Trump installs political operatives at the CDC to control messaging after leaks 'upset the apple cart': report
CDC Director, Robert Redfield. Image: National Institutes of Health/Flickr

Two appointees assigned to the Centers for Disease Control and Prevention’s Atlanta headquarters in June by the Trump administration have no public health background, The Associated Press reports. According to the report, the two have been assigned to keep an eye on Dr. Robert Redfield, the agency director, as well as other scientists.


The move is part of an effort to install political operatives at the agency in order to control messaging after a number of leaks “upsetting the apple cart,” an administration official told the AP. Nina Witkofsky, became acting chief of staff for Redfield. Her deputy Chester “Trey” Moeller, also began sitting in on scientific meetings.

"Witkofsky was installed initially as a senior adviser to Redfield. In a few weeks, she would take over as the agency’s acting chief of staff and gradually become the person at CDC headquarters who has the most daily interactions with him, the CDC officials said," HuffPost reports. "Senior CDC staff found out about the appointments the week before they happened, according to a CDC official who also spoke on the condition of anonymity to discuss internal agency affairs. They had no office, and no one knew their role."

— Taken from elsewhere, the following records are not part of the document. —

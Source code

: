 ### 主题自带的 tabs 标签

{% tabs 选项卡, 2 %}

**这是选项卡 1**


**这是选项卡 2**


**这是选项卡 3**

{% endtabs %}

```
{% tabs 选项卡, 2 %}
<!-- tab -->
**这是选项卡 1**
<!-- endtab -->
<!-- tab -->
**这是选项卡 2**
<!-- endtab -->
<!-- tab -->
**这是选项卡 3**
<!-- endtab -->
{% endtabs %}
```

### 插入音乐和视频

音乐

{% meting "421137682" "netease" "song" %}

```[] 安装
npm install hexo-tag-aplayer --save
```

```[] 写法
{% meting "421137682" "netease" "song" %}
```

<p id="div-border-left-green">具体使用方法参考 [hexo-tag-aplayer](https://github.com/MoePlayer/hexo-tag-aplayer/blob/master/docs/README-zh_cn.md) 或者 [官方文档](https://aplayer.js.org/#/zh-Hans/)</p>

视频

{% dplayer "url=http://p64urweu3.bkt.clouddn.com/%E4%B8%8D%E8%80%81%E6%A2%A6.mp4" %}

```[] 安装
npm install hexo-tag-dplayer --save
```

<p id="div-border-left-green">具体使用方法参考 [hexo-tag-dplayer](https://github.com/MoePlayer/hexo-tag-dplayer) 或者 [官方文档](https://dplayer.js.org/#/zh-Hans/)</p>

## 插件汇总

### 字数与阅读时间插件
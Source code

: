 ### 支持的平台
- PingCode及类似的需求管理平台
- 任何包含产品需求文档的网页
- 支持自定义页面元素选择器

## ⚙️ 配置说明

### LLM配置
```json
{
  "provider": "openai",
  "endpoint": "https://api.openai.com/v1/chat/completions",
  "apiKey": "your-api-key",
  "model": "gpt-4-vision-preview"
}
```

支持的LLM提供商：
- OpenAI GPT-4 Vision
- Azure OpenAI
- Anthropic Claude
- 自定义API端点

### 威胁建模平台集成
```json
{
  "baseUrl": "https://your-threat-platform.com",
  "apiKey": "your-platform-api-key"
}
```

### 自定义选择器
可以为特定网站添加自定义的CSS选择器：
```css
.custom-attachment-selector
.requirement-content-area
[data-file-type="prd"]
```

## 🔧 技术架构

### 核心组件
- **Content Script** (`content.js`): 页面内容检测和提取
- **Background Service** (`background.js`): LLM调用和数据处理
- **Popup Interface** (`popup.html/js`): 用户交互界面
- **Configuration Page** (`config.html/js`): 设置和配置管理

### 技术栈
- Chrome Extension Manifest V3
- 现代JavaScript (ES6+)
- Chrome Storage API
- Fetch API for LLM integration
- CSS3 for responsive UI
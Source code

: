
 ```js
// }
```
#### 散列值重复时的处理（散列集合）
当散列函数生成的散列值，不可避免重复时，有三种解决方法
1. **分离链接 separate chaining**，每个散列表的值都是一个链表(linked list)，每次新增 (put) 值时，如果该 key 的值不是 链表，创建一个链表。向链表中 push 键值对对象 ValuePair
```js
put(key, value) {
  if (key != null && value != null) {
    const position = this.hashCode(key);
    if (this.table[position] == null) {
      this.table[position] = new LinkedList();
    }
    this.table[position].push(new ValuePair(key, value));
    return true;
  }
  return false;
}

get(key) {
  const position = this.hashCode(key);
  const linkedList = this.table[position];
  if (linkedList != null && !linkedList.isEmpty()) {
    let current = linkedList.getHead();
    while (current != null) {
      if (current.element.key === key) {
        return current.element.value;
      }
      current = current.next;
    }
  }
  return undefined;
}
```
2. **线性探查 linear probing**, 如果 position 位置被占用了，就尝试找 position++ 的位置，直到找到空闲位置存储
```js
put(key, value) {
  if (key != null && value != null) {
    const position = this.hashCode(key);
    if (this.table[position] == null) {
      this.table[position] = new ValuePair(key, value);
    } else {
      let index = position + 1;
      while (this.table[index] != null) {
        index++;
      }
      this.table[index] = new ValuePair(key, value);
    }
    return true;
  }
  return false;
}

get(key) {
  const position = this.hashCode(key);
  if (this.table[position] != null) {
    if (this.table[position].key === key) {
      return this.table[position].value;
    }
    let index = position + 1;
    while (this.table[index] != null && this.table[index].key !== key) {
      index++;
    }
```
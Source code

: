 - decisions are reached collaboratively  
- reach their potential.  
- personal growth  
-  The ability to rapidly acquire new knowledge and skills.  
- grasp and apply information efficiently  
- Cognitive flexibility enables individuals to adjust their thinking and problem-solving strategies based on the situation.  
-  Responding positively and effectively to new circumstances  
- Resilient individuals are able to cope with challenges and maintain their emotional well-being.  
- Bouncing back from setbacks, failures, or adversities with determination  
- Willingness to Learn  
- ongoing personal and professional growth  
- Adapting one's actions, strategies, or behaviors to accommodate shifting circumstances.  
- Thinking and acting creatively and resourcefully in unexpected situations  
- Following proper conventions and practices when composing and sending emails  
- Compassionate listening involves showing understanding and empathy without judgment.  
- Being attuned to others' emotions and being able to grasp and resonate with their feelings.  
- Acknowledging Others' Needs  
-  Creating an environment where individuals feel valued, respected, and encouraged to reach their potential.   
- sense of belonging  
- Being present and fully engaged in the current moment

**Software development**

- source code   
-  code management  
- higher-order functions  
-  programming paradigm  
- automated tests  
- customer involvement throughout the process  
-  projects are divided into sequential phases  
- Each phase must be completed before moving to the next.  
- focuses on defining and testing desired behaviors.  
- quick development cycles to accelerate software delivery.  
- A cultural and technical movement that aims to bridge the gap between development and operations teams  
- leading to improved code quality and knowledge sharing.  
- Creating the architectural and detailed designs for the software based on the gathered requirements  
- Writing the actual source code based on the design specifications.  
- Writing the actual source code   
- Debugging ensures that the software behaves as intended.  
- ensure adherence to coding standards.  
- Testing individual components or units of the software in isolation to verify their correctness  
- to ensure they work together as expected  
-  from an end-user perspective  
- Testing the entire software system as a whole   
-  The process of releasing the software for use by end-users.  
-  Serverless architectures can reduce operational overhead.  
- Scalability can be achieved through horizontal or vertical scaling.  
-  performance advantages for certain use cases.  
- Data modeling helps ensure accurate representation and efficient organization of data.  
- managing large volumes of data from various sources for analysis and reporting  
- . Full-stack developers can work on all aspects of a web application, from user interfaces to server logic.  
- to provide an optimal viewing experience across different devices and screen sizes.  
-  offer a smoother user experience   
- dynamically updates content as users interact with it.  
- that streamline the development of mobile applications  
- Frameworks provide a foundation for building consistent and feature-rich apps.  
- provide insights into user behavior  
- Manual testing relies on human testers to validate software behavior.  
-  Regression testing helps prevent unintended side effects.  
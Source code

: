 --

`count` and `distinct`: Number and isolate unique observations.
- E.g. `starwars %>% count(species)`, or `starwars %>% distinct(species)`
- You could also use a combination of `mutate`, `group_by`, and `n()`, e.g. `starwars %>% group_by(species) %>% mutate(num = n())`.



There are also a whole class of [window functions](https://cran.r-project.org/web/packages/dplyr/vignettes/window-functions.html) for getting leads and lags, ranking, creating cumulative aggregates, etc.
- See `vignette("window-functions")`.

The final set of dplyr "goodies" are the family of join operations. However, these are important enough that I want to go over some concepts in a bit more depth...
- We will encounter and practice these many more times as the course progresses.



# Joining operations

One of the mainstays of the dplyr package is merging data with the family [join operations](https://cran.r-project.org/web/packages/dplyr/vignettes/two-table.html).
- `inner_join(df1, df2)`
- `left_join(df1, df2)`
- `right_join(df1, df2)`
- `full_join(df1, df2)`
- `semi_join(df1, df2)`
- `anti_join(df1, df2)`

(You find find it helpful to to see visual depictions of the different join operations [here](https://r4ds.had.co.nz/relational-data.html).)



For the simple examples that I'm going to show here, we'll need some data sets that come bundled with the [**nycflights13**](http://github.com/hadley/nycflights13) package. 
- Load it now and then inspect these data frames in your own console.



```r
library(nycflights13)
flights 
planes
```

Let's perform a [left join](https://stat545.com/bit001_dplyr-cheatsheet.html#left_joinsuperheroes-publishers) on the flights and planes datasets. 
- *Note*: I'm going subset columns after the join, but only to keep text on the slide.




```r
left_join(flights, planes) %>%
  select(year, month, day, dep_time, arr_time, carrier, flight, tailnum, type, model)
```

While the Trump administration has placed operatives that sparked suspicion at the CDC in the past, Witkofsky and Moeller's purpose to report back the White House was the most obvious. "[Witkofsky's] lack of familiarity with the CDC, and how it worked, quickly became clear in meetings, according to multiple agency officials. At one, Witkofsky expressed surprise that the CDC had a supporting foundation, one agency official recalled," according to HuffPost.